- _What is required_
Read through the listing below, and copy every line where the string "Neural" appears.

▽

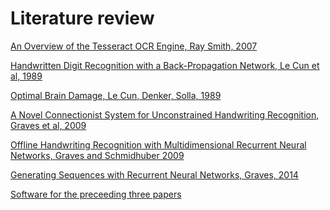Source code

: # Literature review
<p><a href="https://pdfs.semanticscholar.org/eacd/1319c5a0d5642ff9b2b187579edb844dee3f.pdf"> An Overview of the Tesseract OCR Engine, Ray Smith, 2007</a></p>
<p><a href="http://papers.nips.cc/paper/293-handwritten-digit-recognition-with-a-back-propagation-network.pdf"> Handwritten Digit Recognition with a Back-Propagation Network, Le Cun et al, 1989</a></p>
<p><a href="https://papers.nips.cc/paper/250-optimal-brain-damage.pdf"> Optimal Brain Damage, Le Cun, Denker, Solla, 1989</a></p>
<p><a href="http://people.idsia.ch/~juergen/tpami_2008.pdf"> A Novel Connectionist System for Unconstrained Handwriting Recognition, Graves et al, 2009</a></p>
<p><a href="http://papers.nips.cc/paper/3449-offline-handwriting-recognition-with-multidimensional-recurrent-neural-networks.pdf"> Offline Handwriting Recognition with Multidimensional Recurrent Neural Networks, Graves and Schmidhuber 2009</a></p>
<p><a href="https://arxiv.org/pdf/1308.0850.pdf"> Generating Sequences with Recurrent Neural Networks, Graves, 2014</a></p>
<p><a href="https://github.com/szcom/rnnlib"> Software for the preceeding three papers</a></p>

△

- _Written response_
<p><a href="http://papers.nips.cc/paper/3449-offline-handwriting-recognition-with-multidimensional-recurrent-neural-networks.pdf"> Offline Handwriting Recognition with Multidimensional Recurrent Neural Networks, Graves and Schmidhuber 2009</a></p>
<p><a href="https://arxiv.org/pdf/1308.0850.pdf"> Generating Sequences with Recurrent Neural Networks, Graves, 2014</a></p>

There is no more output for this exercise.